Taking (or not taking) the bus
This is from a Census Bureau news release.
Despite rising fuel costs, commuters continued to drive their cars in 2005, according to a new U.S. Census Bureau analysis of data from the American Community Survey. The survey, gathered over the course of the year, found that driving to work was the favored means of commute of nearly nine out of 10 workers (87.7 percent), with most people (77 percent) driving alone.
In contrast, 4.7 percent of commuters used public transportation to travel to work in 2005, an increase of about 0.1 percent over 2000 levels.
About half of the nation’s public transportation commuters can be found in 10 of the nation’s 50 cities with the most workers age 16 or over: Baltimore, Boston, Chicago, Houston, Los Angeles, New York, Philadelphia, San Francisco, Seattle and Washington, D.C. These cities account for 2.9 million of the nation’s 6.2 million users of public transportation (see detailed tables).

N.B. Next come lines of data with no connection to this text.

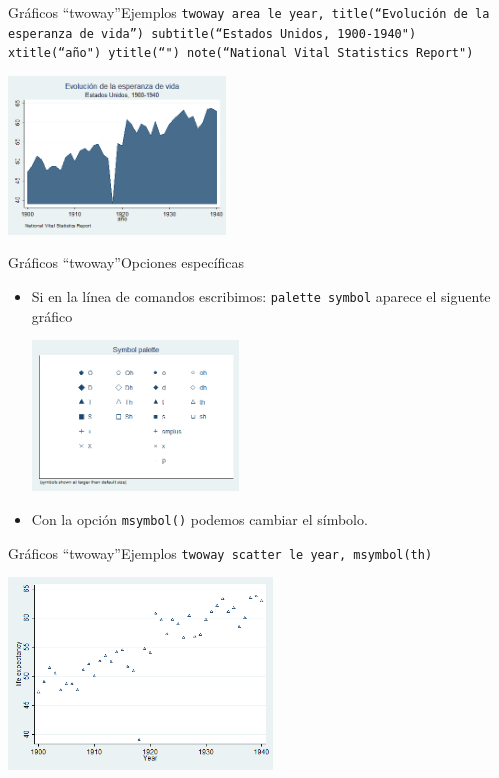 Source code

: \documentclass{beamer}
\begin{document}
\begin{frame}{Gráficos ``twoway''}{Ejemplos}
{\footnotesize \texttt{twoway area le year, title(``Evolución de la esperanza de vida'') subtitle(``Estados Unidos, 1900-1940") xtitle(``año") ytitle(``") note(``National Vital Statistics Report")}}\\\medskip
\centerline{\includegraphics[height=4.2cm]{twarea.png}}
\end{frame}


\begin{frame}{Gráficos ``twoway''}{Opciones específicas}
\begin{itemize}
\item Si en la línea de comandos escribimos: \texttt{palette symbol} aparece el siguente gráfico\\\medskip
\centerline{\includegraphics[height=4cm]{twop.png}}
\item Con la opción \texttt{msymbol()} podemos cambiar el símbolo.
\end{itemize}
\end{frame}

\begin{frame}{Gráficos ``twoway''}{Ejemplos}
{\footnotesize 
\texttt{twoway scatter le year, msymbol(th)}}\\\medskip
\centerline{\includegraphics[height=5.1cm]{twscatter1.png}}
\end{frame}
\end{document}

To see the tables, click here. I'll warn you that it's an Excel chart with multiple worksheets. To see something simpler, click here.
There are times when I want to live closer to work, or live close to where I could take a bus to work. Most days, I don't need to have my vehicle close to work. But some days I do. It doesn't pay the TTA to run a bus anywhere near my house, so it doesn't. But my family and I are country people. Living far away from the bus line is a lifestyle choice we make.